WATSONVILLE -- The Watsonville City Council voted unanimously Tuesday to approve a lease for WaterLab, an experimental, wastewater treatment facility to be run by UC Santa Cruz at the city's Water Resource Center.

The project, which is being designed, built and will be run by UCSC students, will be used to test various processes for purifying sewer water into drinking water and other experiments.

"We'd like the students to be experts in advanced water treatment, so that's why we're building this facility," said Brent Haddad, professor of environmental studies and director of WaterLab.

"This facility will be capable of producing drinkable water, although there's no intention of anyone drinking it."
The water used for experimentation by WaterLab will be purified by the city's water treatment plant after WaterLab has conducted its tests.

Haddad said the project will help prepare students for careers in water resources, an expertise he said will be in demand.

"Why Watsonville?" Haddad asked. "You have tomorrow's water challenges today."

Those challenges, Haddad said, include huge agricultural demands on the water supply and the need to protect the Monterey Bay marine ecosystem.

"I appreciate the fact that you have done your research and noticed what a resource you have here," Councilwoman Nancy Bilicich said.

UCSC will pay the city a one-time, $18,000 fee to use the space for five years.
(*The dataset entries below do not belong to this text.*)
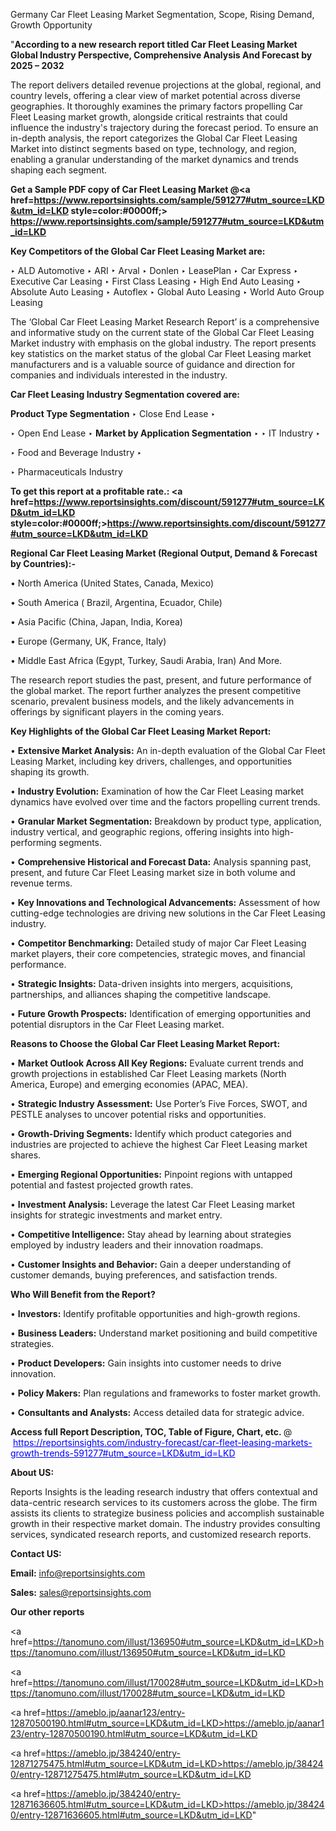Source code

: Germany Car Fleet Leasing Market Segmentation, Scope, Rising Demand, Growth Opportunity 

"<strong>According to a new research report titled Car Fleet Leasing Market Global Industry Perspective, Comprehensive Analysis And Forecast by 2025 – 2032</strong>

The report delivers detailed revenue projections at the global, regional, and country levels, offering a clear view of market potential across diverse geographies. It thoroughly examines the primary factors propelling Car Fleet Leasing market growth, alongside critical restraints that could influence the industry's trajectory during the forecast period. To ensure an in-depth analysis, the report categorizes the Global Car Fleet Leasing Market into distinct segments based on type, technology, and region, enabling a granular understanding of the market dynamics and trends shaping each segment.

<strong>Get a Sample PDF copy of Car Fleet Leasing Market </strong><strong>@<a href=https://www.reportsinsights.com/sample/591277#utm_source=LKD&utm_id=LKD style=color:#0000ff;> https://www.reportsinsights.com/sample/591277#utm_source=LKD&utm_id=LKD</a></strong></font>

<strong>Key Competitors of the Global Car Fleet Leasing Market are:</strong>

‣ ALD Automotive
‣ ARI
‣ Arval
‣ Donlen
‣ LeasePlan
‣ Car Express
‣ Executive Car Leasing
‣ First Class Leasing
‣ High End Auto Leasing
‣ Absolute Auto Leasing
‣ Autoflex
‣ Global Auto Leasing
‣ World Auto Group Leasing

The ‘Global Car Fleet Leasing Market Research Report’ is a comprehensive and informative study on the current state of the Global Car Fleet Leasing Market industry with emphasis on the global industry. The report presents key statistics on the market status of the global Car Fleet Leasing market manufacturers and is a valuable source of guidance and direction for companies and individuals interested in the industry.

<strong>Car Fleet Leasing Industry Segmentation covered are:</strong>

<strong>Product Type Segmentation</strong>
‣
Close End Lease
‣ 

‣ Open End Lease
‣ 
<strong>Market by Application Segmentation</strong>
‣
‣  IT Industry
‣ 

‣ Food and Beverage Industry
‣ 

‣ Pharmaceuticals Industry

<strong>To get this report at a profitable rate.: <a href=https://www.reportsinsights.com/discount/591277#utm_source=LKD&utm_id=LKD style=color:#0000ff;>https://www.reportsinsights.com/discount/591277#utm_source=LKD&utm_id=LKD</a></strong></font>

<strong>Regional Car Fleet Leasing Market (Regional Output, Demand &amp; Forecast by Countries):-</strong>

• North America (United States, Canada, Mexico)

• South America ( Brazil, Argentina, Ecuador, Chile)

• Asia Pacific (China, Japan, India, Korea)

• Europe (Germany, UK, France, Italy)

• Middle East Africa (Egypt, Turkey, Saudi Arabia, Iran) And More.

The research report studies the past, present, and future performance of the global market. The report further analyzes the present competitive scenario, prevalent business models, and the likely advancements in offerings by significant players in the coming years.

<strong>Key Highlights of the Global Car Fleet Leasing Market Report:</strong>

• <strong>Extensive Market Analysis:</strong> An in-depth evaluation of the Global Car Fleet Leasing Market, including key drivers, challenges, and opportunities shaping its growth.

• <strong>Industry Evolution:</strong> Examination of how the Car Fleet Leasing market dynamics have evolved over time and the factors propelling current trends.

• <strong>Granular Market Segmentation:</strong> Breakdown by product type, application, industry vertical, and geographic regions, offering insights into high-performing segments.

• <strong>Comprehensive Historical and Forecast Data:</strong> Analysis spanning past, present, and future Car Fleet Leasing market size in both volume and revenue terms.

• <strong>Key Innovations and Technological Advancements:</strong> Assessment of how cutting-edge technologies are driving new solutions in the Car Fleet Leasing industry.

• <strong>Competitor Benchmarking:</strong> Detailed study of major Car Fleet Leasing market players, their core competencies, strategic moves, and financial performance.

• <strong>Strategic Insights:</strong> Data-driven insights into mergers, acquisitions, partnerships, and alliances shaping the competitive landscape.

• <strong>Future Growth Prospects:</strong> Identification of emerging opportunities and potential disruptors in the Car Fleet Leasing market.

<strong>Reasons to Choose the Global Car Fleet Leasing Market Report:</strong>

• <strong>Market Outlook Across All Key Regions:</strong> Evaluate current trends and growth projections in established Car Fleet Leasing markets (North America, Europe) and emerging economies (APAC, MEA).

• <strong>Strategic Industry Assessment:</strong> Use Porter’s Five Forces, SWOT, and PESTLE analyses to uncover potential risks and opportunities.

• <strong>Growth-Driving Segments:</strong> Identify which product categories and industries are projected to achieve the highest Car Fleet Leasing market shares.

• <strong>Emerging Regional Opportunities:</strong> Pinpoint regions with untapped potential and fastest projected growth rates.

• <strong>Investment Analysis:</strong> Leverage the latest Car Fleet Leasing market insights for strategic investments and market entry.

• <strong>Competitive Intelligence:</strong> Stay ahead by learning about strategies employed by industry leaders and their innovation roadmaps.

• <strong>Customer Insights and Behavior:</strong> Gain a deeper understanding of customer demands, buying preferences, and satisfaction trends.

<strong>Who Will Benefit from the Report?</strong>

• <strong>Investors:</strong> Identify profitable opportunities and high-growth regions.

• <strong>Business Leaders:</strong> Understand market positioning and build competitive strategies.

• <strong>Product Developers:</strong> Gain insights into customer needs to drive innovation.

• <strong>Policy Makers:</strong> Plan regulations and frameworks to foster market growth.

• <strong>Consultants and Analysts:</strong> Access detailed data for strategic advice.
</ul>
<strong>Access full Report Description, TOC, Table of Figure, Chart, etc. </strong>@  <a href=https://reportsinsights.com/industry-forecast/car-fleet-leasing-markets-growth-trends-591277#utm_source=LKD&utm_id=LKD style=color:#0000ff;>https://reportsinsights.com/industry-forecast/car-fleet-leasing-markets-growth-trends-591277#utm_source=LKD&utm_id=LKD</a></font>

<strong><strong>About US</strong>:</strong>

Reports Insights is the leading research industry that offers contextual and data-centric research services to its customers across the globe. The firm assists its clients to strategize business policies and accomplish sustainable growth in their respective market domain. The industry provides consulting services, syndicated research reports, and customized research reports.

<strong>Contact US:</strong>

<p class=""""><b>Email:</b> <a href=mailto:info@reportsinsights.com>info@reportsinsights.com</a></p>
<p class=""""><b>Sales:</b> <a href=mailto:sales@reportsinsights.com>sales@reportsinsights.com</a></p>

<strong>Our other reports</strong>

<a href=https://tanomuno.com/illust/136950#utm_source=LKD&utm_id=LKD>https://tanomuno.com/illust/136950#utm_source=LKD&utm_id=LKD</a>

<a href=https://tanomuno.com/illust/170028#utm_source=LKD&utm_id=LKD>https://tanomuno.com/illust/170028#utm_source=LKD&utm_id=LKD</a>

<a href=https://ameblo.jp/aanar123/entry-12870500190.html#utm_source=LKD&utm_id=LKD>https://ameblo.jp/aanar123/entry-12870500190.html#utm_source=LKD&utm_id=LKD</a>

<a href=https://ameblo.jp/384240/entry-12871275475.html#utm_source=LKD&utm_id=LKD>https://ameblo.jp/384240/entry-12871275475.html#utm_source=LKD&utm_id=LKD</a>

<a href=https://ameblo.jp/384240/entry-12871636605.html#utm_source=LKD&utm_id=LKD>https://ameblo.jp/384240/entry-12871636605.html#utm_source=LKD&utm_id=LKD</a>"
Haddad said the project is funded by grants and likely will earn at least $50,000 in grant money yearly.

Kevin Silviera, Watsonville's wastewater division manager, and Haddad have been collaborating on the project since 2009.

Haddad said WaterLab also could work to reduce the cost of desalination.
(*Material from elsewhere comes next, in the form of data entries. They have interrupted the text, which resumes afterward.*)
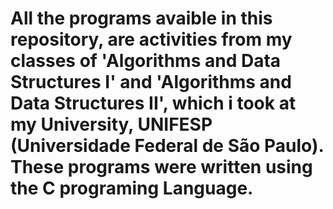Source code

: # All the programs avaible in this repository, are activities from my classes of 'Algorithms and Data Structures I' and 'Algorithms and Data Structures II', which i took at my University, UNIFESP (Universidade Federal de São Paulo). These programs were written using the C programing Language.
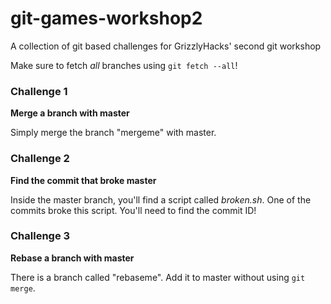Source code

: # git-games-workshop2
A collection of git based challenges for GrizzlyHacks' second git workshop

Make sure to fetch *all* branches using `git fetch --all`!

### Challenge 1
**Merge a branch with master**

Simply merge the branch "mergeme" with master.

### Challenge 2
**Find the commit that broke master**

Inside the master branch, you'll find a script called *broken.sh*. One of the commits broke this script. You'll need to find the commit ID!

### Challenge 3
**Rebase a branch with master**

There is a branch called "rebaseme". Add it to master without using `git merge`.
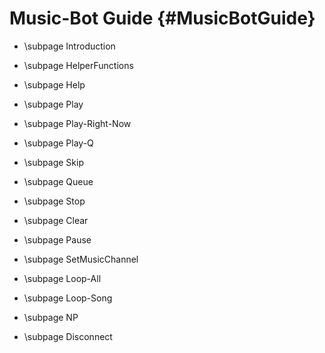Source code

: Music-Bot Guide {#MusicBotGuide}
============
* \subpage Introduction

* \subpage HelperFunctions

* \subpage Help

* \subpage Play

* \subpage Play-Right-Now

* \subpage Play-Q

* \subpage Skip

* \subpage Queue

* \subpage Stop

* \subpage Clear

* \subpage Pause

* \subpage SetMusicChannel

* \subpage Loop-All

* \subpage Loop-Song

* \subpage NP

* \subpage Disconnect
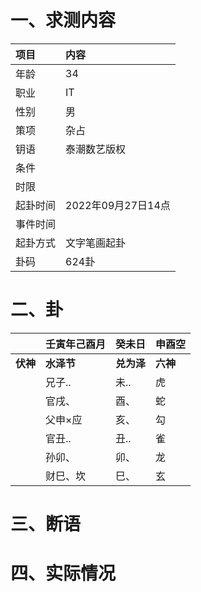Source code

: # 一、求测内容
|项目|内容|
|:-|:-|
|年龄|34|
|职业|IT|
|性别|男|
|策项|杂占|
|钥语|泰潮数艺版权|
|条件||
|时限||
|起卦时间|2022年09月27日14点|
|事件时间||
|起卦方式|文字笔画起卦|
|卦码|624卦|

# 二、卦
||壬寅年己酉月|癸未日|申酉空|
|:-|:-|:-|:-|
|**伏神**|**水泽节**|**兑为泽**|**六神**|
||兄子..|未..|虎|
||官戌、|酉、|蛇|
||父申×应|亥、|勾|
||官丑..|丑..|雀|
||孙卯、|卯、|龙|
||财巳、坎|巳、|玄|


# 三、断语

# 四、实际情况
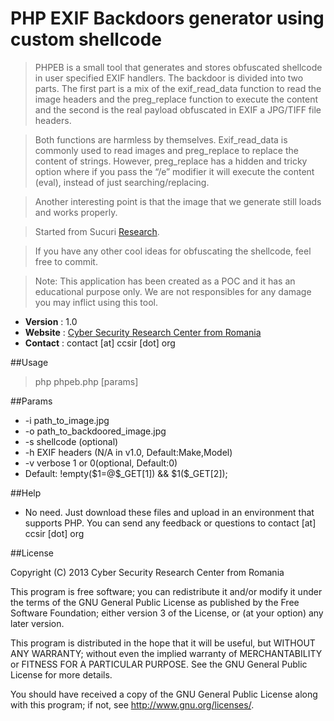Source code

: PHP EXIF Backdoors generator using custom shellcode
==================

> PHPEB is a small tool that generates and stores obfuscated shellcode in user specified EXIF handlers. The backdoor is divided into two parts. The first part is a mix of the exif_read_data function to read the image headers and the preg_replace function to execute the content and the second is the real payload obfuscated in EXIF a JPG/TIFF file headers. 

> Both functions are harmless by themselves. Exif_read_data is commonly used to read images and preg_replace to replace the content of strings. However, preg_replace has a hidden and tricky option where if you pass the “/e” modifier it will execute the content (eval), instead of just searching/replacing.

> Another interesting point is that the image that we generate still loads and works properly. 

> Started from Sucuri [Research](http://blog.sucuri.net/2013/07/malware-hidden-inside-jpg-exif-headers.html).

> If you have any other cool ideas for obfuscating the shellcode, feel free to commit. 

> Note: This application has been created as a POC and it has an educational purpose only. We are not responsibles for any damage you may inflict using this tool.

* __Version__ : 1.0
* __Website__ : [Cyber Security Research Center from Romania](http://ccsir.org)
* __Contact__ : contact [at] ccsir [dot] org
 
##Usage
> php phpeb.php [params]

##Params
* -i path_to_image.jpg
* -o path_to_backdoored_image.jpg
* -s shellcode (optional)
* -h EXIF headers (N/A in v1.0, Default:Make,Model)
* -v verbose 1 or 0(optional, Default:0)
* Default: !empty(\$1=@\$_GET[1]) && \$1(\$_GET[2]);
	
##Help
  - No need. Just download these files and upload in an environment that supports PHP. You can send any feedback
    or questions to contact [at] ccsir [dot] org

##License

Copyright (C) 2013 Cyber Security Research Center from Romania

This program is free software; you can redistribute it and/or modify it under the terms of the GNU General Public License as published by the Free Software Foundation; either version 3 of the License, or (at your option) any later version.

This program is distributed in the hope that it will be useful, but WITHOUT ANY WARRANTY; without even the implied warranty of MERCHANTABILITY or FITNESS FOR A PARTICULAR PURPOSE. See the GNU General Public License for more details.

You should have received a copy of the GNU General Public License along with this program; if not, see <http://www.gnu.org/licenses/>.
"The technologies used in water reuse and (desalination) are very similar," Haddad said. "At this time they're very energy intensive so if we can take a crack at that, that would really be a service."

In other action, the council ratified all two-year, union contracts with employees established in the budget passed earlier this month.
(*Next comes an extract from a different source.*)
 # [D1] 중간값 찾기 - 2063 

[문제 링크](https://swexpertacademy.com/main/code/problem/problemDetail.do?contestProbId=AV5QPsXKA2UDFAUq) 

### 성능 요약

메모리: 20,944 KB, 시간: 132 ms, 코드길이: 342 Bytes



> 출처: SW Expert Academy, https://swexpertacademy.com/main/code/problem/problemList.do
The agreement continues past concessions made by employee unions, saving the city more than $1 million. Those concessions include continuing furloughs that began four years ago, reducing hours and pay by 10 percent. Police will forgo raises and take eight days of furlough each year.

The council also rejected a claim by former Councilman Emilio Martinez and his wife, Kathleen Morgan-Martinez, alleging harassment, threats and "systematic silencing" during Martinez's time on the council.